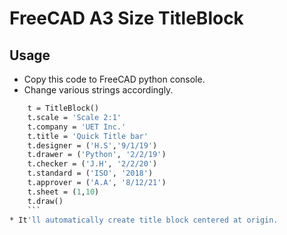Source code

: # FreeCAD A3 Size TitleBlock

## Usage
* Copy this code to FreeCAD python console.
* Change various strings accordingly.
```def my_title_block():
    t = TitleBlock()
    t.scale = 'Scale 2:1'
    t.company = 'UET Inc.'
    t.title = 'Quick Title bar'
    t.designer = ('H.S','9/1/19')
    t.drawer = ('Python', '2/2/19')
    t.checker = ('J.H', '2/2/20')
    t.standard = ('ISO', '2018')
    t.approver = ('A.A', '8/12/21')
    t.sheet = (1,10)
    t.draw()
    ```
* It'll automatically create title block centered at origin.
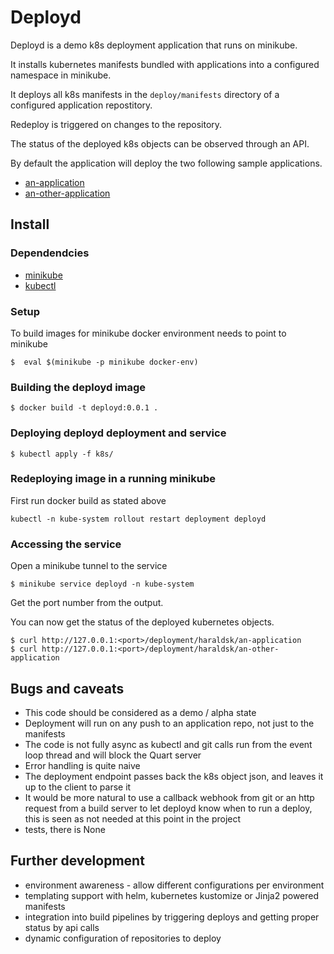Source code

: # Deployd

Deployd is a demo k8s deployment application that runs on minikube.

It installs kubernetes manifests bundled with applications into a
configured namespace in minikube.

It deploys all k8s manifests in the `deploy/manifests` directory of a
configured application repostitory.

Redeploy is triggered on changes to the repository.

The status of the deployed k8s objects can be observed through an API.

By default the application will deploy the two following sample
applications.

* [an-application](https://github.com/haraldsk/an-application)
* [an-other-application](https://github.com/haraldsk/an-other-application)

## Install

### Dependendcies
* [minikube](https://minikube.sigs.k8s.io/docs/start/)
* [kubectl](https://kubernetes.io/docs/tasks/tools/)

### Setup

To build images for minikube docker environment needs to point to
minikube

```
$  eval $(minikube -p minikube docker-env)
```

### Building the deployd image

```
$ docker build -t deployd:0.0.1 .
```

### Deploying deployd deployment and service

```
$ kubectl apply -f k8s/
```

### Redeploying image in a running minikube

First run docker build as stated above

```
kubectl -n kube-system rollout restart deployment deployd
```

### Accessing the service

Open a minikube tunnel to the service

```
$ minikube service deployd -n kube-system
```

Get the port number from the output.

You can now get the status of the deployed kubernetes objects.

```
$ curl http://127.0.0.1:<port>/deployment/haraldsk/an-application
$ curl http://127.0.0.1:<port>/deployment/haraldsk/an-other-application
```

## Bugs and caveats
* This code should be considered as a demo / alpha state
* Deployment will run on any push to an application repo, not just to
  the manifests
* The code is not fully async as kubectl and git calls run from the
  event loop thread and will block the Quart server
* Error handling is quite naive
* The deployment endpoint passes back the k8s object json, and leaves it
  up to the client to parse it
* It would be more natural to use a callback webhook from git or an http
  request from a build server to let deployd know when to run a deploy,
  this is seen as not needed at this point in the project
* tests, there is None

## Further development
* environment awareness - allow different configurations per environment
* templating support with helm, kubernetes kustomize or Jinja2 powered
  manifests
* integration into build pipelines by triggering deploys and
  getting proper status by api calls
* dynamic configuration of repositories to deploy

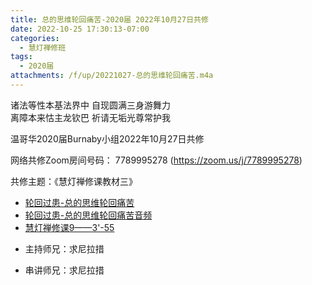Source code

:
 ```yaml
---
title: 总的思维轮回痛苦-2020届 2022年10月27日共修
date: 2022-10-25 17:30:13-07:00
categories:
  - 慧灯禅修班
tags:
  - 2020届
attachments: /f/up/20221027-总的思维轮回痛苦.m4a
---
```

诸法等性本基法界中 自现圆满三身游舞力  
离障本来怙主龙钦巴 祈请无垢光尊常护我

温哥华2020届Burnaby小组2022年10月27日共修

网络共修Zoom房间号码： 7789995278 (<https://zoom.us/j/7789995278>)

共修主题：《慧灯禅修课教材三》

* [轮回过患-总的思维轮回痛苦](/f/up/10.27-总的思维轮回痛苦.docx)
* [轮回过患-总的思维轮回痛苦音频](http://huidengchanxiu.net/hdv/tmp/20221027-%e6%80%bb%e7%9a%84%e6%80%9d%e7%bb%b4%e8%bd%ae%e5%9b%9e%e7%97%9b%e8%8b%a6.m4a)
* [慧灯禅修课9——3'-55](https://www.youtube.com/watch?v=ctMXiO8zQPc)


- 主持师兄：求尼拉措

- 串讲师兄：求尼拉措
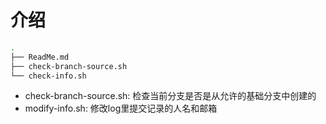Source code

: # 介绍

```bash
.
├── ReadMe.md
├── check-branch-source.sh
└── check-info.sh
```

- check-branch-source.sh: 检查当前分支是否是从允许的基础分支中创建的
- modify-info.sh: 修改log里提交记录的人名和邮箱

-.-.-

What needs to be done: Each line in the listing that contains "kubectl" should be returned.

Exercise result:
* [kubectl](https://kubernetes.io/docs/tasks/tools/)
$ kubectl apply -f k8s/
kubectl -n kube-system rollout restart deployment deployd
* The code is not fully async as kubectl and git calls run from the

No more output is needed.